Conductors and Insulators
Materials are generally considered to be either conductors or insulators, based on their ability to conduct or block electricity.
Metals such as copper and iron for example are classified as conductors, because some of the electrons present in these materials are free to move around the entire material. These are materials which transmit electricity; however some conductors transmit electricity better than others. Copper and silver are some of the best conductors e.g. metals, carbon and water (Note that if the water is a good conductor only if it contains some impurity because pure water is not a good conductor).
On the other hand, the electrons present in a piece of glass or a chunk of wood for example are bound to nearby atoms; this means that these electrons will not be able to move freely inside the material. For this reason, materials such as glass and wood are classified as insulators.

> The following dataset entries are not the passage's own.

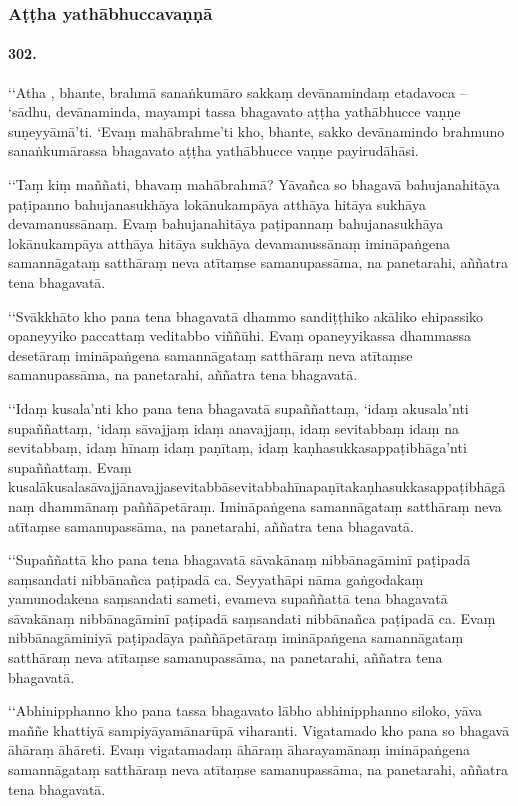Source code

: \subsubsection{Aṭṭha yathābhuccavaṇṇā}

\paragraph{302.} ‘‘Atha , bhante, brahmā sanaṅkumāro sakkaṃ devānamindaṃ etadavoca – ‘sādhu, devānaminda, mayampi tassa bhagavato aṭṭha yathābhucce vaṇṇe suṇeyyāmā’ti. ‘Evaṃ mahābrahme’ti kho, bhante, sakko devānamindo brahmuno sanaṅkumārassa bhagavato aṭṭha yathābhucce vaṇṇe payirudāhāsi.

‘‘Taṃ kiṃ maññati, bhavaṃ mahābrahmā? Yāvañca so bhagavā bahujanahitāya paṭipanno bahujanasukhāya lokānukampāya atthāya hitāya sukhāya devamanussānaṃ. Evaṃ bahujanahitāya paṭipannaṃ bahujanasukhāya lokānukampāya atthāya hitāya sukhāya devamanussānaṃ imināpaṅgena samannāgataṃ satthāraṃ neva atītaṃse samanupassāma, na panetarahi, aññatra tena bhagavatā.

‘‘Svākkhāto kho pana tena bhagavatā dhammo sandiṭṭhiko akāliko ehipassiko opaneyyiko paccattaṃ veditabbo viññūhi. Evaṃ opaneyyikassa dhammassa desetāraṃ imināpaṅgena samannāgataṃ satthāraṃ neva atītaṃse samanupassāma, na panetarahi, aññatra tena bhagavatā.

‘‘Idaṃ kusala’nti kho pana tena bhagavatā supaññattaṃ, ‘idaṃ akusala’nti supaññattaṃ, ‘idaṃ sāvajjaṃ idaṃ anavajjaṃ, idaṃ sevitabbaṃ idaṃ na sevitabbaṃ, idaṃ hīnaṃ idaṃ paṇītaṃ, idaṃ kaṇhasukkasappaṭibhāga’nti supaññattaṃ. Evaṃ kusalākusalasāvajjānavajjasevitabbāsevitabbahīnapaṇītakaṇhasukkasappaṭibhāgānaṃ dhammānaṃ paññāpetāraṃ. Imināpaṅgena samannāgataṃ satthāraṃ neva atītaṃse samanupassāma, na panetarahi, aññatra tena bhagavatā.

‘‘Supaññattā kho pana tena bhagavatā sāvakānaṃ nibbānagāminī paṭipadā saṃsandati nibbānañca paṭipadā ca. Seyyathāpi nāma gaṅgodakaṃ yamunodakena saṃsandati sameti, evameva supaññattā tena bhagavatā sāvakānaṃ nibbānagāminī paṭipadā saṃsandati nibbānañca paṭipadā ca. Evaṃ nibbānagāminiyā paṭipadāya paññāpetāraṃ imināpaṅgena samannāgataṃ satthāraṃ neva atītaṃse samanupassāma, na panetarahi, aññatra tena bhagavatā.

‘‘Abhinipphanno kho pana tassa bhagavato lābho abhinipphanno siloko, yāva maññe khattiyā sampiyāyamānarūpā viharanti. Vigatamado kho pana so bhagavā āhāraṃ āhāreti. Evaṃ vigatamadaṃ āhāraṃ āharayamānaṃ imināpaṅgena samannāgataṃ satthāraṃ neva atītaṃse samanupassāma, na panetarahi, aññatra tena bhagavatā.


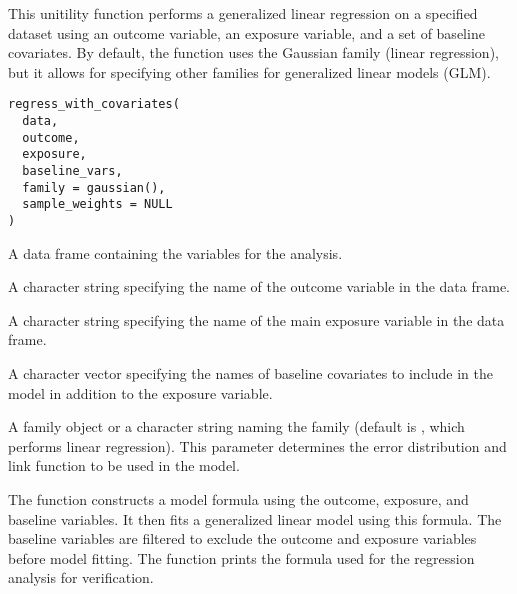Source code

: \documentclass[a4paper]{book}
\begin{document}
%
\begin{Description}
This unitility function performs a generalized linear regression on a specified dataset using an outcome variable, an exposure variable, and a set of baseline covariates. By default, the function uses the Gaussian family (linear regression), but it allows for specifying other families for generalized linear models (GLM).
\end{Description}
%
\begin{Usage}
\begin{verbatim}
regress_with_covariates(
  data,
  outcome,
  exposure,
  baseline_vars,
  family = gaussian(),
  sample_weights = NULL
)
\end{verbatim}
\end{Usage}
%
\begin{Arguments}
\begin{ldescription}
\item[\code{data}] A data frame containing the variables for the analysis.

\item[\code{outcome}] A character string specifying the name of the outcome variable in the data frame.

\item[\code{exposure}] A character string specifying the name of the main exposure variable in the data frame.

\item[\code{baseline\_vars}] A character vector specifying the names of baseline covariates to include in the model in addition to the exposure variable.

\item[\code{family}] A family object or a character string naming the family (default is , which performs linear regression). This parameter determines the error distribution and link function to be used in the model.
\end{ldescription}
\end{Arguments}
%
\begin{Details}
The function constructs a model formula using the outcome, exposure, and baseline variables. It then fits a generalized linear model using this formula. The baseline variables are filtered to exclude the outcome and exposure variables before model fitting. The function prints the formula used for the regression analysis for verification.
\end{Details}
\end{document}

It is possible to detect and measure the electric charge on a material by using an electroscope, shown below:
How to make your own Electroscope:
You can build your own electroscope at home using simple things you can find around the house, such as:
- a glass jar,
- 2 little pieces of aluminium foil cut into small round shapes (and you need to put a whole in one end of each foil);
- A copper wire (spiral one of the ends of the wire to make a large surface area);
- Some electrical tape,
- A plastic lid cut into a circle the same size as the jar opening (you can use the plastic lid from any plastic container);
- A small plastic tube (you can use a straw) shoved through the plastic lid;
The components of the electroscope are shown below:
To assemble the electroscope, take the copper wire and slide it through the plastic tube and make a little hook at the bottom end of the copper wire. Put the 2 pieces of foil on the hook one after the other using the hole that you made on each of the pieces of foil. The 2 pieces of foil should now be touching together at the end of the hook.
Take the plastic lid and put it on top of the jar and secure it with some electrical tape to make sure the lid is firmly fixed on the top of the jar. When you’re done, you should have something that looks like the home-made Electroscope shown below:
To test the Electroscope, use a small piece of vinyl and rub it for a few seconds with the palm of your hand, then move this piece close to the copper wire edge. Watch how the aluminium pieces spread apart!
So what is it that makes the aluminium pieces spread apart in this experiment?
The reason this works is because when you rub your hands against a piece of material such as plastic or vinyl for example, electrons from your hands will get transferred to that material which means that the piece will become more negative (or negatively charged) and your hands will become more positive. When you move the vinyl piece closer to the electroscope, this will cause the electrons that are on the piece of copper to move down the tube and away from the piece of vinyl because similar charges repel each other. When the electrons are pushed down the copper wire, they will be transferred down into the hook and into the pieces of foil. At this stage, both pieces of aluminium foil have become negatively charged and since negative charges repel negative charges, this explains why the 2 aluminium pieces spread apart!